SNA Meets TCP/IP/Connectivity zwischen AS/400 und Desktop-Rechnern TCP/IP: Ein De-facto-Standard wird zum gemeinsamen Nenner

03.11.1995

Von Chris Hopper*

AS/400-Netzwerke, die anfangs ausschliesslich SNA als Protokoll kannten, muessen heute aufgrund von Client-Server-Computing mit einer Vielzahl von Netzprotokollen umgehen, was dem Administrator einige Schwierigkeiten bereitet. Gemischte Systemumgebungen mit SNA, TCP/IP und Protokolle wie IPX/SPX oder Netbeui sind ueberall vorhanden.

PCs geraten jedoch an ihre Grenzen, wenn all diese Protokolle von einer Windows-Workstation gleichzeitig geladen werden sollen.
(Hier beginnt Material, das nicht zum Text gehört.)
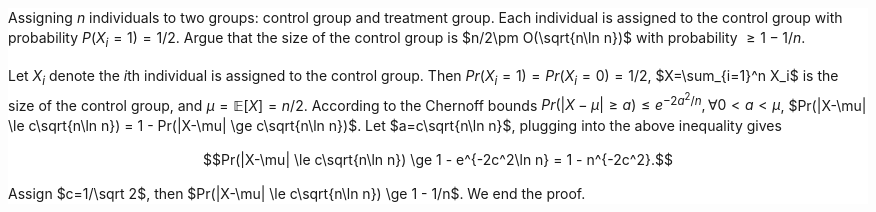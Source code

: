 Assigning $n$ individuals to two groups: control group and treatment
group. Each individual is assigned to the control group with probability
$P(X_i=1)=1/2$. Argue that the size of the control group is
$n/2\pm O(\sqrt{n\ln n})$ with probability $\ge 1-1/n$.

Let $X_i$ denote the $i$th individual is assigned to the control group.
Then $Pr(X_i=1)=Pr(X_i=0)=1/2$, $X=\sum_{i=1}^n X_i$ is the size of the
control group, and $\mu=\mathbb E[X]=n/2$. According to the Chernoff
bounds $Pr(|X-\mu|\ge a)\le e^{-2a^2/n},\forall 0 < a < \mu$,
$Pr(|X-\mu| \le c\sqrt{n\ln n}) = 1 - Pr(|X-\mu| \ge c\sqrt{n\ln n})$.
Let $a=c\sqrt{n\ln n}$, plugging into the above inequality gives

$$Pr(|X-\mu| \le c\sqrt{n\ln n}) \ge 1 - e^{-2c^2\ln n} = 1 - n^{-2c^2}.$$

Assign $c=1/\sqrt 2$, then $Pr(|X-\mu| \le c\sqrt{n\ln n}) \ge 1 - 1/n$.
We end the proof.
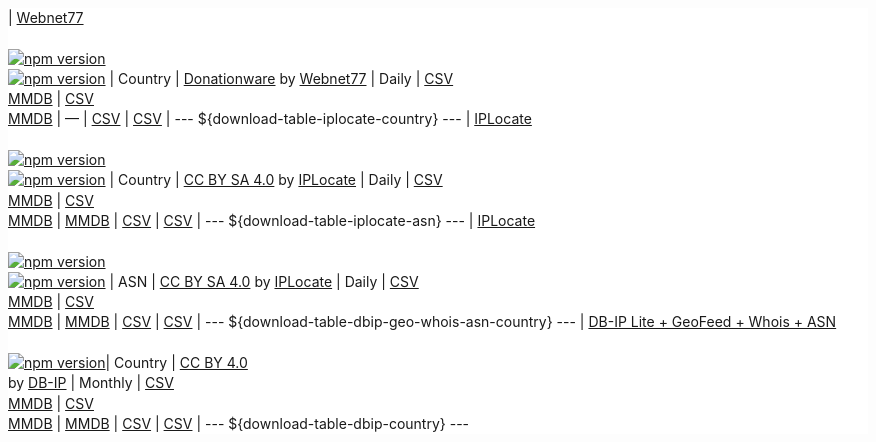 | [Webnet77](https://github.com/sapics/ip-location-db/tree/main/webnet77-country/)<br><br>[![npm version](https://img.shields.io/npm/v/@ip-location-db/webnet77-country?color=success&style=flat-square&label=CSV)](https://www.npmjs.com/package/@ip-location-db/webnet77-country)<br>[![npm version](https://img.shields.io/npm/v/@ip-location-db/webnet77-country-mmdb?color=success&style=flat-square&label=MMDB)](https://www.npmjs.com/package/@ip-location-db/webnet77-country-mmdb) | Country | [Donationware](http://en.wikipedia.org/wiki/Donationware) by [Webnet77](http://software77.net/geo-ip/) | Daily | [CSV](https://cdn.jsdelivr.net/npm/@ip-location-db/webnet77-country/webnet77-country-ipv4.csv)<br>[MMDB](https://cdn.jsdelivr.net/npm/@ip-location-db/webnet77-country-mmdb/webnet77-country-ipv4.mmdb) | [CSV](https://cdn.jsdelivr.net/npm/@ip-location-db/webnet77-country/webnet77-country-ipv6.csv)<br>[MMDB](https://cdn.jsdelivr.net/npm/@ip-location-db/webnet77-country-mmdb/webnet77-country-ipv6.mmdb) | — | [CSV](https://cdn.jsdelivr.net/npm/@ip-location-db/webnet77-country/webnet77-country-ipv4-num.csv) | [CSV](https://cdn.jsdelivr.net/npm/@ip-location-db/webnet77-country/webnet77-country-ipv6-num.csv) |
--- ${download-table-iplocate-country} ---
| [IPLocate](https://github.com/sapics/ip-location-db/tree/main/iplocate-country/)<br><br>[![npm version](https://img.shields.io/npm/v/@ip-location-db/iplocate-country?color=success&style=flat-square&label=CSV)](https://www.npmjs.com/package/@ip-location-db/iplocate-country)<br>[![npm version](https://img.shields.io/npm/v/@ip-location-db/iplocate-country-mmdb?color=success&style=flat-square&label=MMDB)](https://www.npmjs.com/package/@ip-location-db/iplocate-country-mmdb) | Country | [CC BY SA 4.0](https://creativecommons.org/licenses/by-sa/4.0/) by [IPLocate](https://www.iplocate.io/) | Daily | [CSV](https://cdn.jsdelivr.net/npm/@ip-location-db/iplocate-country/iplocate-country-ipv4.csv)<br>[MMDB](https://cdn.jsdelivr.net/npm/@ip-location-db/iplocate-country-mmdb/iplocate-country-ipv4.mmdb) | [CSV](https://cdn.jsdelivr.net/npm/@ip-location-db/iplocate-country/iplocate-country-ipv6.csv)<br>[MMDB](https://cdn.jsdelivr.net/npm/@ip-location-db/iplocate-country-mmdb/iplocate-country-ipv6.mmdb) | [MMDB](https://cdn.jsdelivr.net/npm/@ip-location-db/iplocate-country-mmdb/iplocate-country.mmdb) | [CSV](https://cdn.jsdelivr.net/npm/@ip-location-db/iplocate-country/iplocate-country-ipv4-num.csv) | [CSV](https://cdn.jsdelivr.net/npm/@ip-location-db/iplocate-country/iplocate-country-ipv6-num.csv) |
--- ${download-table-iplocate-asn} ---
| [IPLocate](https://github.com/sapics/ip-location-db/tree/main/iplocate-asn/)<br><br>[![npm version](https://img.shields.io/npm/v/@ip-location-db/iplocate-asn?color=success&style=flat-square&label=CSV)](https://www.npmjs.com/package/@ip-location-db/iplocate-asn)<br>[![npm version](https://img.shields.io/npm/v/@ip-location-db/iplocate-asn-mmdb?color=success&style=flat-square&label=MMDB)](https://www.npmjs.com/package/@ip-location-db/iplocate-asn-mmdb) | ASN | [CC BY SA 4.0](https://creativecommons.org/licenses/by-sa/4.0/) by [IPLocate](https://www.iplocate.io/) | Daily | [CSV](https://cdn.jsdelivr.net/npm/@ip-location-db/iplocate-asn/iplocate-asn-ipv4.csv)<br>[MMDB](https://cdn.jsdelivr.net/npm/@ip-location-db/iplocate-asn-mmdb/iplocate-asn-ipv4.mmdb) | [CSV](https://cdn.jsdelivr.net/npm/@ip-location-db/iplocate-asn/iplocate-asn-ipv6.csv)<br>[MMDB](https://cdn.jsdelivr.net/npm/@ip-location-db/iplocate-asn-mmdb/iplocate-asn-ipv6.mmdb) | [MMDB](https://cdn.jsdelivr.net/npm/@ip-location-db/iplocate-asn-mmdb/iplocate-asn.mmdb) | [CSV](https://cdn.jsdelivr.net/npm/@ip-location-db/iplocate-asn/iplocate-asn-ipv4-num.csv) | [CSV](https://cdn.jsdelivr.net/npm/@ip-location-db/iplocate-asn/iplocate-asn-ipv6-num.csv) |
--- ${download-table-dbip-geo-whois-asn-country} ---
| [DB-IP Lite + GeoFeed + Whois + ASN](https://github.com/sapics/ip-location-db/tree/main/dbip-geo-whois-asn-country/)<br><br>[![npm version](https://img.shields.io/npm/v/@ip-location-db/dbip-geo-whois-asn-country?color=success&style=flat-square&label=CSV)](https://www.npmjs.com/package/@ip-location-db/dbip-geo-whois-asn-country)| Country | [CC BY 4.0](https://creativecommons.org/licenses/by/4.0/) <br> by [DB-IP](https://db-ip.com/) | Monthly | [CSV](https://cdn.jsdelivr.net/npm/@ip-location-db/dbip-geo-whois-asn-country/dbip-geo-whois-asn-country-ipv4.csv)<br>[MMDB](https://cdn.jsdelivr.net/npm/@ip-location-db/dbip-geo-whois-asn-country-mmdb/dbip-geo-whois-asn-country-ipv4.mmdb) | [CSV](https://cdn.jsdelivr.net/npm/@ip-location-db/dbip-geo-whois-asn-country/dbip-geo-whois-asn-country-ipv6.csv)<br>[MMDB](https://cdn.jsdelivr.net/npm/@ip-location-db/dbip-geo-whois-asn-country-mmdb/dbip-geo-whois-asn-country-ipv6.mmdb) | [MMDB](https://cdn.jsdelivr.net/npm/@ip-location-db/dbip-geo-whois-asn-country-mmdb/dbip-geo-whois-asn-country.mmdb) | [CSV](https://cdn.jsdelivr.net/npm/@ip-location-db/dbip-geo-whois-asn-country/dbip-geo-whois-asn-country-ipv4-num.csv) | [CSV](https://cdn.jsdelivr.net/npm/@ip-location-db/dbip-geo-whois-asn-country/dbip-geo-whois-asn-country-ipv6-num.csv) |
--- ${download-table-dbip-country} ---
Systemstabilitaet, Speicherplatz und Systemleistung stellen hierbei die groessten Probleme dar. Netz-Manager suchen daher nach neuen Wegen, zum Beispiel TCP/IP, um die Struktur des Netzwerks zu vereinfachen, ohne jedoch die Funktionalitaet einzuschraenken.

Warum ist, was einst so einfach war, naemlich eine Verbindung zwischen dem PC und der AS/400 zu schaffen, auf einmal so komplex geworden? Um dies zu verstehen, sollten wir einen kurzen Blick in die Vergangenheit werfen. Schon seit ihrer Einfuehrung ist die AS/400 die Wiege neuer Moeglichkeiten im SNA-Netzwerk. Einige dieser neuen Merkmale gingen erst Jahre spaeter in MVS-Mainframes und VTAM ueber. SNA LU6.2 Advanced Program-to-program Communication (APPC) und PU2.1 Advanced Peer-to-peer Networking (APPN) waren zwei dieser wichtigen Neuerungen, die auf der AS/400 - Jahre vor ihrer Einfuehrung auf den Mainframes - debuetierten.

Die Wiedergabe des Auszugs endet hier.